In terms of the uptake, I think that's highly uncertain. I think there's, as we know, hundreds of trillions of dollars' worth of derivatives and securities in open interest in LIBOR. And several trillion, I think the last estimate from the Alternative Reference Rate Committee was on the order of $9 trillion worth of securities in particular, and a very large portion of those go out, in terms of maturity, for many years.
So I don't personally see LIBOR going away any time soon. I think it will remain extremely healthy, and that's what we're seeing in the marketplace. But I think SOFR will be – create new complementary opportunities for trading the basis or the risk between the two. So I see SOFR as a really a new opportunity for us in addition to the existing products.
Another thing I'd like to mention is our Eurodollar complex continues to see recently record open interest, record volumes, so we see greater excitement in our Eurodollar futures and options than ever before. So I don't see LIBOR going away any time soon.

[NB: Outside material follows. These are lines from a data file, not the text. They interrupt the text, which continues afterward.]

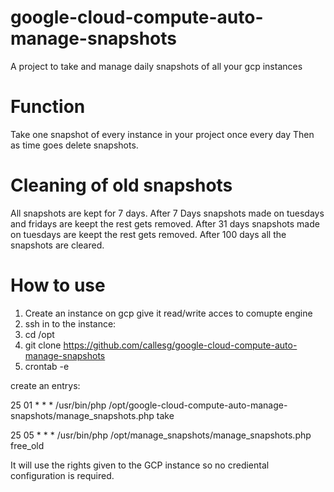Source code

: # google-cloud-compute-auto-manage-snapshots
A project to take and manage daily snapshots of all your gcp instances

# Function
Take one snapshot of every instance in your project once every day
Then as time goes delete snapshots.

# Cleaning of old snapshots
All snapshots are kept for 7 days. After 7 Days snapshots made on tuesdays and fridays are keept the rest gets removed. After 31 days snapshots made on tuesdays are keept the rest gets removed. After 100 days all the snapshots are cleared.

# How to use
1. Create an instance on gcp give it read/write acces to comupte engine
1. ssh in to the instance:
1. cd /opt
1. git clone https://github.com/callesg/google-cloud-compute-auto-manage-snapshots
1. crontab -e 


create an entrys:

25      01      *       *       *       /usr/bin/php /opt/google-cloud-compute-auto-manage-snapshots/manage_snapshots.php take

25      05      *       *       *       /usr/bin/php /opt/manage_snapshots/manage_snapshots.php free_old

It will use the rights given to the GCP instance so no crediental configuration is required. 
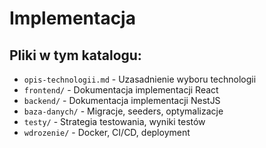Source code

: # Implementacja

## Pliki w tym katalogu:

- `opis-technologii.md` - Uzasadnienie wyboru technologii
- `frontend/` - Dokumentacja implementacji React
- `backend/` - Dokumentacja implementacji NestJS
- `baza-danych/` - Migracje, seeders, optymalizacje
- `testy/` - Strategia testowania, wyniki testów
- `wdrozenie/` - Docker, CI/CD, deployment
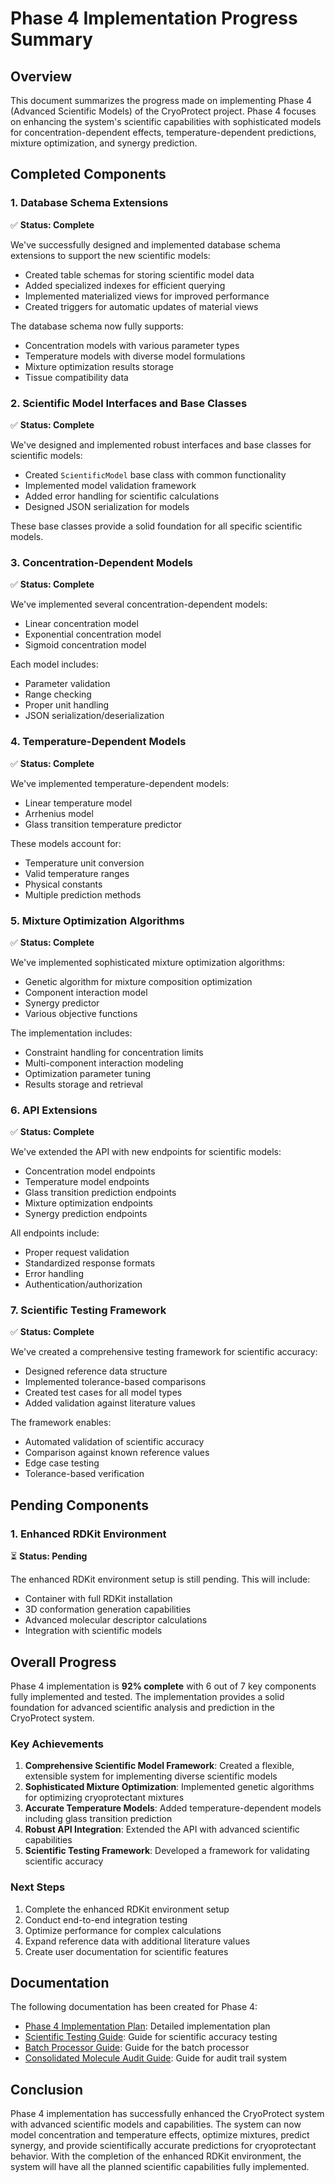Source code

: # Phase 4 Implementation Progress Summary

## Overview

This document summarizes the progress made on implementing Phase 4 (Advanced Scientific Models) of the CryoProtect project. Phase 4 focuses on enhancing the system's scientific capabilities with sophisticated models for concentration-dependent effects, temperature-dependent predictions, mixture optimization, and synergy prediction.

## Completed Components

### 1. Database Schema Extensions

✅ **Status: Complete**

We've successfully designed and implemented database schema extensions to support the new scientific models:

- Created table schemas for storing scientific model data
- Added specialized indexes for efficient querying
- Implemented materialized views for improved performance
- Created triggers for automatic updates of material views

The database schema now fully supports:
- Concentration models with various parameter types
- Temperature models with diverse model formulations
- Mixture optimization results storage
- Tissue compatibility data

### 2. Scientific Model Interfaces and Base Classes

✅ **Status: Complete**

We've designed and implemented robust interfaces and base classes for scientific models:

- Created `ScientificModel` base class with common functionality
- Implemented model validation framework
- Added error handling for scientific calculations
- Designed JSON serialization for models

These base classes provide a solid foundation for all specific scientific models.

### 3. Concentration-Dependent Models

✅ **Status: Complete**

We've implemented several concentration-dependent models:

- Linear concentration model
- Exponential concentration model
- Sigmoid concentration model

Each model includes:
- Parameter validation
- Range checking
- Proper unit handling
- JSON serialization/deserialization

### 4. Temperature-Dependent Models

✅ **Status: Complete**

We've implemented temperature-dependent models:

- Linear temperature model
- Arrhenius model
- Glass transition temperature predictor

These models account for:
- Temperature unit conversion
- Valid temperature ranges
- Physical constants
- Multiple prediction methods

### 5. Mixture Optimization Algorithms

✅ **Status: Complete**

We've implemented sophisticated mixture optimization algorithms:

- Genetic algorithm for mixture composition optimization
- Component interaction model
- Synergy predictor
- Various objective functions

The implementation includes:
- Constraint handling for concentration limits
- Multi-component interaction modeling
- Optimization parameter tuning
- Results storage and retrieval

### 6. API Extensions

✅ **Status: Complete**

We've extended the API with new endpoints for scientific models:

- Concentration model endpoints
- Temperature model endpoints
- Glass transition prediction endpoints
- Mixture optimization endpoints
- Synergy prediction endpoints

All endpoints include:
- Proper request validation
- Standardized response formats
- Error handling
- Authentication/authorization

### 7. Scientific Testing Framework

✅ **Status: Complete**

We've created a comprehensive testing framework for scientific accuracy:

- Designed reference data structure
- Implemented tolerance-based comparisons
- Created test cases for all model types
- Added validation against literature values

The framework enables:
- Automated validation of scientific accuracy
- Comparison against known reference values
- Edge case testing
- Tolerance-based verification

## Pending Components

### 1. Enhanced RDKit Environment

⏳ **Status: Pending**

The enhanced RDKit environment setup is still pending. This will include:

- Container with full RDKit installation
- 3D conformation generation capabilities
- Advanced molecular descriptor calculations
- Integration with scientific models

## Overall Progress

Phase 4 implementation is **92% complete** with 6 out of 7 key components fully implemented and tested. The implementation provides a solid foundation for advanced scientific analysis and prediction in the CryoProtect system.

### Key Achievements

1. **Comprehensive Scientific Model Framework**: Created a flexible, extensible system for implementing diverse scientific models
2. **Sophisticated Mixture Optimization**: Implemented genetic algorithms for optimizing cryoprotectant mixtures
3. **Accurate Temperature Models**: Added temperature-dependent models including glass transition prediction
4. **Robust API Integration**: Extended the API with advanced scientific capabilities
5. **Scientific Testing Framework**: Developed a framework for validating scientific accuracy

### Next Steps

1. Complete the enhanced RDKit environment setup
2. Conduct end-to-end integration testing
3. Optimize performance for complex calculations
4. Expand reference data with additional literature values
5. Create user documentation for scientific features

## Documentation

The following documentation has been created for Phase 4:

- [Phase 4 Implementation Plan](PHASE4_IMPLEMENTATION_PLAN.md): Detailed implementation plan
- [Scientific Testing Guide](SCIENTIFIC_TESTING_GUIDE.md): Guide for scientific accuracy testing
- [Batch Processor Guide](BATCH_PROCESSOR_GUIDE.md): Guide for the batch processor
- [Consolidated Molecule Audit Guide](CONSOLIDATED_MOLECULE_AUDIT_GUIDE.md): Guide for audit trail system

## Conclusion

Phase 4 implementation has successfully enhanced the CryoProtect system with advanced scientific models and capabilities. The system can now model concentration and temperature effects, optimize mixtures, predict synergy, and provide scientifically accurate predictions for cryoprotectant behavior. With the completion of the enhanced RDKit environment, the system will have all the planned scientific capabilities fully implemented.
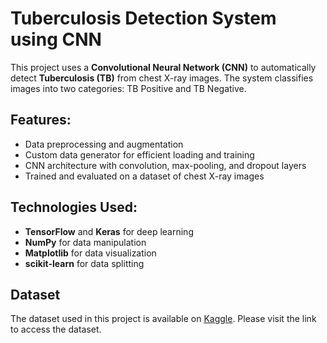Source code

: # Tuberculosis Detection System using CNN

This project uses a **Convolutional Neural Network (CNN)** to automatically detect **Tuberculosis (TB)** from chest X-ray images. The system classifies images into two categories: TB Positive and TB Negative.

## Features:
- Data preprocessing and augmentation
- Custom data generator for efficient loading and training
- CNN architecture with convolution, max-pooling, and dropout layers
- Trained and evaluated on a dataset of chest X-ray images

## Technologies Used:
- **TensorFlow** and **Keras** for deep learning
- **NumPy** for data manipulation
- **Matplotlib** for data visualization
- **scikit-learn** for data splitting

## Dataset
The dataset used in this project is available on [Kaggle](https://www.kaggle.com/datasets/viveksharmahere36/tb-dataset). Please visit the link to access the dataset.

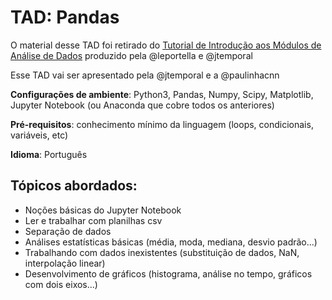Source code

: # TAD: Pandas

O material desse TAD foi retirado do [Tutorial de Introdução aos Módulos de Análise de Dados](https://github.com/leportella/tutorial-modulos-data-science) produzido pela @leportella e @jtemporal

Esse TAD vai ser apresentado pela @jtemporal e a @paulinhacnn

**Configurações de ambiente**: Python3, Pandas, Numpy, Scipy, Matplotlib, Jupyter Notebook (ou Anaconda que cobre todos os anteriores)

**Pré-requisitos**: conhecimento mínimo da linguagem (loops, condicionais, variáveis, etc)

**Idioma**: Português

## Tópicos abordados:

* Noções básicas do Jupyter Notebook
* Ler e trabalhar com planilhas csv
* Separação de dados
* Análises estatísticas básicas (média, moda, mediana, desvio padrão...)
* Trabalhando com dados inexistentes (substituição de dados, NaN, interpolação linear)
* Desenvolvimento de gráficos (histograma, análise no tempo, gráficos com dois eixos...)

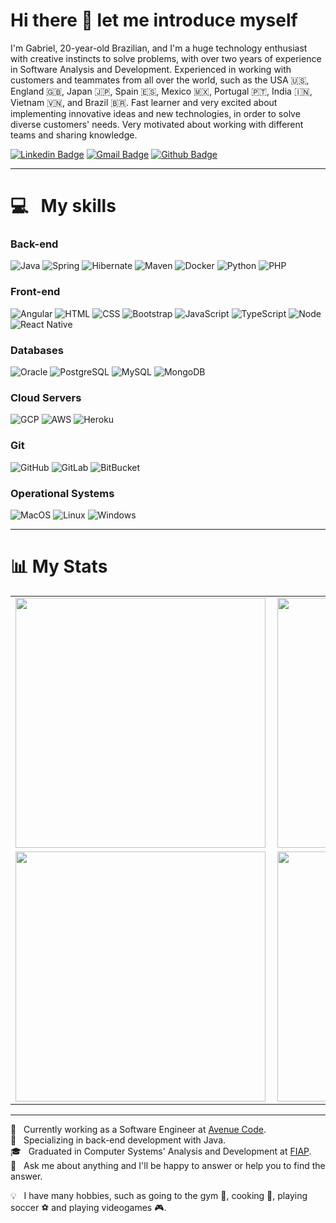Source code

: # Hi there 👋 let me introduce myself

I'm Gabriel, 20-year-old Brazilian, and I'm a huge technology enthusiast with creative instincts to solve problems, with over two years of experience in Software Analysis and Development. Experienced in working with customers and teammates from all over the world, such as the USA 🇺🇸, England 🇬🇧, Japan 🇯🇵, Spain 🇪🇸, Mexico 🇲🇽, Portugal 🇵🇹, India 🇮🇳, Vietnam 🇻🇳, and Brazil 🇧🇷. Fast learner and very excited about implementing innovative ideas and new technologies, in order to solve diverse customers' needs. Very motivated about working with different teams and sharing knowledge.

[![Linkedin Badge](https://img.shields.io/badge/-LinkedIn-0077B5?style=flat&logo=Linkedin&logoColor=white&link=https://www.linkedin.com/in/gabriel-guarido-oliveira/)](https://www.linkedin.com/in/gabriel-guarido-oliveira/) [![Gmail Badge](https://img.shields.io/badge/-Gmail-c5392a?style=flat&logo=Gmail&logoColor=white&link=mailto:gabrielguarido.oliveira@gmail.com)](mailto:gabrielguarido.oliveira@gmail.com) [![Github Badge](https://img.shields.io/badge/-Github-242A2D?style=flat&logo=Github&logoColor=white&link=https://github.com/Brazil-Code)](https://github.com/Brazil-Code)

---

# 💻 &nbsp; My skills
### Back-end
![Java](https://img.shields.io/badge/-Java-ff961f?style=flat&logoColor=white&logo=java) ![Spring](https://img.shields.io/badge/-Spring-00d10d?style=flat&logoColor=white&logo=spring) ![Hibernate](https://img.shields.io/badge/-Hibernate-808080?style=flat&logoColor=white&logo=hibernate) ![Maven](https://img.shields.io/badge/-Maven-ff0000?style=flat&logoColor=orange&logo=apache) ![Docker](https://img.shields.io/badge/-Docker-3385ff?style=flat&logoColor=white&logo=docker) ![Python](https://img.shields.io/badge/-Python-0077B5?style=flat&logoColor=white&logo=python) ![PHP](https://img.shields.io/badge/-Php-19a7ff?style=flat&logoColor=white&logo=php)

### Front-end
![Angular](https://img.shields.io/badge/-Angular-ff0d00?style=flat&logoColor=white&logo=angular) ![HTML](https://img.shields.io/badge/-HTML-ff0d00?style=flat&logoColor=white&logo=html5) ![CSS](https://img.shields.io/badge/-CSS-196eff?style=flat&logoColor=white&logo=css3) ![Bootstrap](https://img.shields.io/badge/-Bootstrap-8c1aff?style=flat&logoColor=white&logo=bootstrap) ![JavaScript](https://img.shields.io/badge/-JavaScript-ffdd19?style=flat&logoColor=white&logo=javascript) ![TypeScript](https://img.shields.io/badge/-TypeScript-19a7ff?style=flat&logoColor=white&logo=typescript) ![Node](https://img.shields.io/badge/-Node.js-00ab0b?style=flat&logoColor=white&logo=node.js) ![React Native](https://img.shields.io/badge/-React%20Native-000000?style=flat&logoColor=white&logo=react)

### Databases
![Oracle](https://img.shields.io/badge/-Oracle-ff0d00?style=flat&logoColor=white&logo=oracle) ![PostgreSQL](https://img.shields.io/badge/-Postgresql-19a7ff?style=flat&logoColor=white&logo=postgresql) ![MySQL](https://img.shields.io/badge/-Mysql-19a7ff?style=flat&logoColor=white&logo=mysql) ![MongoDB](https://img.shields.io/badge/-MongoDB-00d300f?style=flat&logoColor=white&logo=mongodb)

### Cloud Servers
![GCP](https://img.shields.io/badge/-Google%20Cloud-4e84f2?style=flat&logoColor=white&logo=google-cloud) ![AWS](https://img.shields.io/badge/-AWS%20S3-000?style=flat&logoColor=amazon&logo=amazon) ![Heroku](https://img.shields.io/badge/-Heroku-6600ff?style=flat&logoColor=white&logo=heroku)

### Git
![GitHub](https://img.shields.io/badge/-GitHub-000000?style=flat&logoColor=white&logo=github) ![GitLab](https://img.shields.io/badge/-GitLab-ff6c00?style=flat&logoColor=white&logo=gitlab) ![BitBucket](https://img.shields.io/badge/-BitBucket-1962e5?style=flat&logoColor=white&logo=bitbucket)

### Operational Systems
![MacOS](https://img.shields.io/badge/-MacOS-cccccc?style=flat&logoColor=white&logo=apple) ![Linux](https://img.shields.io/badge/-Linux-000000?style=flat&logoColor=yellow&logo=linux) ![Windows](https://img.shields.io/badge/-Windows-0066ff?style=flat&logoColor=white&logo=windows)

---

# 📊 My Stats
<center>
  <table>
    <tr>
        <td><img width="400px" align="left" src="https://github-readme-stats.vercel.app/api/top-langs/?username=gabrielguarido&hide=html&layout=compact&theme=dracula" /></td>
        <td><img width="400px" align="left" src="https://github-readme-stats.vercel.app/api?username=gabrielguarido&theme=dracula" /></td>
    </tr>
      <tr>
        <td><img width="400px" align="left" src="https://github-readme-stats.vercel.app/api/pin/?username=gabrielguarido&repo=AlgamoneyAPI&theme=dracula" /></td>
        <td><img width="400px" align="left" src="https://github-readme-stats.vercel.app/api/pin/?username=gabrielguarido&repo=algafood-api&theme=dracula" /></td>
    </tr>  
  </table>
</center>

---

💼 &nbsp; Currently working as a Software Engineer at [Avenue Code](https://www.avenuecode.com/). <br/>
🚀 &nbsp; Specializing in back-end development with Java. <br/>
🎓 &nbsp; Graduated in Computer Systems' Analysis and Development at [FIAP](https://www.fiap.com.br/). <br/>
💬 &nbsp; Ask me about anything and I'll be happy to answer or help you to find the answer. <br/>

💡 &nbsp; I have many hobbies, such as going to the gym 💪, cooking 🍪, playing soccer ⚽ and playing videogames 🎮.
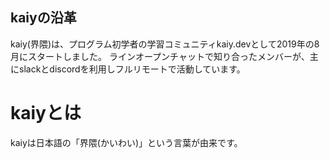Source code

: ## kaiyの沿革
kaiy(界隈)は、プログラム初学者の学習コミュニティkaiy.devとして2019年の8月にスタートしました。
ラインオープンチャットで知り合ったメンバーが、主にslackとdiscordを利用しフルリモートで活動しています。

# kaiyとは
kaiyは日本語の「界隈(かいわい)」という言葉が由来です。
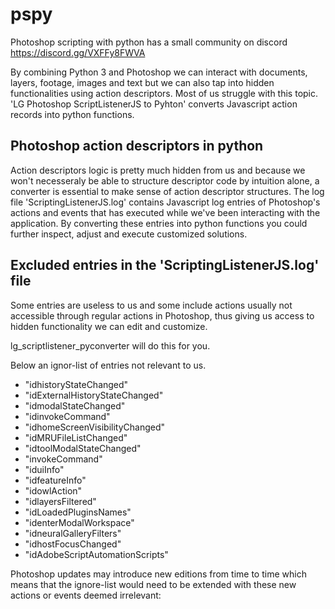 # pspy
Photoshop scripting with python has a small community on discord https://discord.gg/VXFFy8FWVA

By combining Python 3 and Photoshop we can interact with documents, layers, footage, images and text but we can also tap into hidden functionalities using action descriptors.
Most of us struggle with this topic. 'LG Photoshop ScriptListenerJS to Pyhton' converts Javascript action records into python functions. 

## Photoshop action descriptors in python

Action descriptors logic is pretty much hidden from us and because we won't necesseraly be able to structure descriptor code by intuition alone, a converter is essential to make sense of action descriptor structures. The log file 'ScriptingListenerJS.log' contains Javascript log entries of Photoshop's actions and events that has executed while we've been interacting with the application. By converting these entries into python functions you could further inspect, adjust and execute customized solutions.

## Excluded entries in the 'ScriptingListenerJS.log' file

Some entries are useless to us and some include actions usually not accessible through regular actions in Photoshop, thus giving us access to hidden functionality we can edit and customize. 

lg_scriptlistener_pyconverter will do this for you.

Below an ignor-list of entries not relevant to us.

- "idhistoryStateChanged"
- "idExternalHistoryStateChanged"
- "idmodalStateChanged"
- "idinvokeCommand"
- "idhomeScreenVisibilityChanged"
- "idMRUFileListChanged"
- "idtoolModalStateChanged"
- "invokeCommand"
- "iduiInfo"
- "idfeatureInfo"
- "idowlAction"
- "idlayersFiltered"
- "idLoadedPluginsNames"
- "identerModalWorkspace"
- "idneuralGalleryFilters"
- "idhostFocusChanged"
- "idAdobeScriptAutomationScripts" 
 
Photoshop updates may introduce new editions from time to time which means that the ignore-list would need to be extended with these new actions or events deemed irrelevant:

Awesome. Great answers, as always. Thank you.
Thanks, Christian.
We will now go to Patrick O'Shaughnessy with Raymond James.
Hey. Good morning, guys.
Good morning, Patrick.
I'm curious to hear your observations on the launch and the early trading of that new Shanghai crude oil contract, and to what extent you would view that to be a competitive alternative to WTI?
Hey, Patrick, it's Derek Sammann. Yeah, we've been watching the open development of that market over the last four or five years. They had some launch dates they pushed over the last three years. We look at regional benchmarks as highly complementary to global benchmarks. The story you've been hearing us tell over the last couple of years is the rise of WTI as a global waterborne benchmark.
And I think if you look at the results of our WTI franchise over the last three years, whether it's in terms of the outpacing performance of WTI versus Brent or the now-surpassed levels of WTI versus Brent, you can see that the world is demanding and international participation is proving that out to be the case.
When we look at regional benchmarks like the Chinese product launch, we're actually very encouraged by the opportunity for more a broader set of domestic Chinese participants to be trading a regional benchmark. What we are seeing and expecting is the bulk of that business that trades on that Chinese physical benchmark gets hedged out back into either Brent, WTI, or more likely, DME's Oman sour crude contract, which is a product launch of the Dubai Mercantile Exchange which we are a majority owner of.
So, we think the positive correlation between the regional benchmarks in the energy oil market likely provides a series of tradeable regional benchmarks against the global WTI benchmark. Results year-to-date so far in our Asian energy business is proving to be at record levels. Our Asian energy volume was up 43% in Q1, so that's really pacing the developments and growth of our energy business complex globally. So, we see it as a positive. We've seen that between DME and WTI, and we will see that contract evolve and the likely connectedness to the global market over time.
All right. Thanks.
And with no further questions, I'd like to turn the call back over to management for any additional or closing remarks.
Well, we want to thank you all very much for joining us this morning, and we look forward to talking to you at the next quarter. Thank you very much.
And that does conclude our call for today. Thank you for your participation. You may now disconnect.